↓↓↓
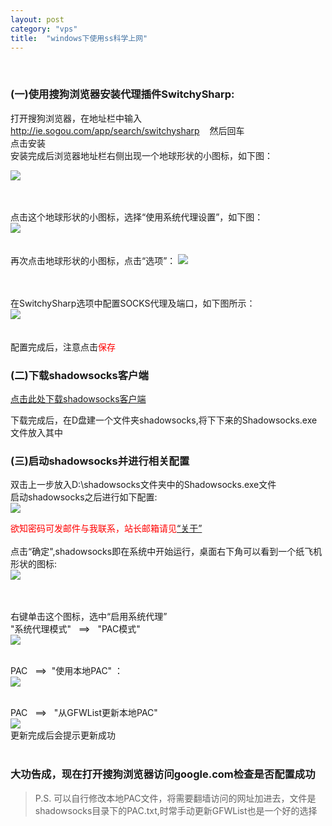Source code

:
 ```yaml
---
layout: post
category: "vps"
title:  "windows下使用ss科学上网"
---
```

<br/>

### (一)使用搜狗浏览器安装代理插件SwitchySharp:    

打开搜狗浏览器，在地址栏中输入  http://ie.sogou.com/app/search/switchysharp   &nbsp;&nbsp;  然后回车  
点击安装  
安装完成后浏览器地址栏右侧出现一个地球形状的小图标，如下图： 

![](http://skofield.me/assets/ss/earthtubiao.png)  
<br/><br/>

<!-- more -->

点击这个地球形状的小图标，选择“使用系统代理设置”，如下图：  
![](http://skofield.me/assets/ss/xitongdaili.png)   
<br/><br/>
再次点击地球形状的小图标，点击“选项”： 
![](http://skofield.me/assets/ss/dianjixuanxiang.png)  
<br/><br/> 

在SwitchySharp选项中配置SOCKS代理及端口，如下图所示：  
![](http://skofield.me/assets/ss/xuanxiang.png)   
<br/><br/> 
配置完成后，注意点击<font color="#ff0000" face="黑体">保存</font>

### (二)下载shadowsocks客户端

[点击此处下载shadowsocks客户端](http://skofield.me/assets/ss/Shadowsocks.exe)  

下载完成后，在D盘建一个文件夹shadowsocks,将下下来的Shadowsocks.exe文件放入其中  

### (三)启动shadowsocks并进行相关配置
双击上一步放入D:\shadowsocks文件夹中的Shadowsocks.exe文件  
启动shadowsocks之后进行如下配置:  
![](http://skofield.me/assets/ss/ssconfig.png)  

<font color="#ff0000" face="黑体">欲知密码可发邮件与我联系，站长邮箱请见</font>[“关于”](http://skofield.me/about.html)
<br/><br/>
点击“确定",shadowsocks即在系统中开始运行，桌面右下角可以看到一个纸飞机形状的图标:  
![](http://skofield.me/assets/ss/sstubiao.png)  
<br/><br/>

右键单击这个图标，选中“启用系统代理”  
"系统代理模式" &nbsp;  ==>  &nbsp; "PAC模式"  
![](http://skofield.me/assets/ss/pacmode.png)
<br/><br/>

PAC &nbsp; ==> &nbsp;"使用本地PAC" ：  
![](http://skofield.me/assets/ss/bdpac.png)
<br/><br/>

PAC &nbsp; ==> &nbsp;  "从GFWList更新本地PAC"  
![](http://skofield.me/assets/ss/gfwgx.png)  
更新完成后会提示更新成功
<br/><br/>



### 大功告成，现在打开搜狗浏览器访问google.com检查是否配置成功

>P.S. 可以自行修改本地PAC文件，将需要翻墙访问的网址加进去，文件是shadowsocks目录下的PAC.txt,时常手动更新GFWList也是一个好的选择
↑↑↑
_What needs to be done_: Sift the material for lines with the string "color". Copy each one found.

_Solution for this task_:
配置完成后，注意点击<font color="#ff0000" face="黑体">保存</font>
<font color="#ff0000" face="黑体">欲知密码可发邮件与我联系，站长邮箱请见</font>[“关于”](http://skofield.me/about.html)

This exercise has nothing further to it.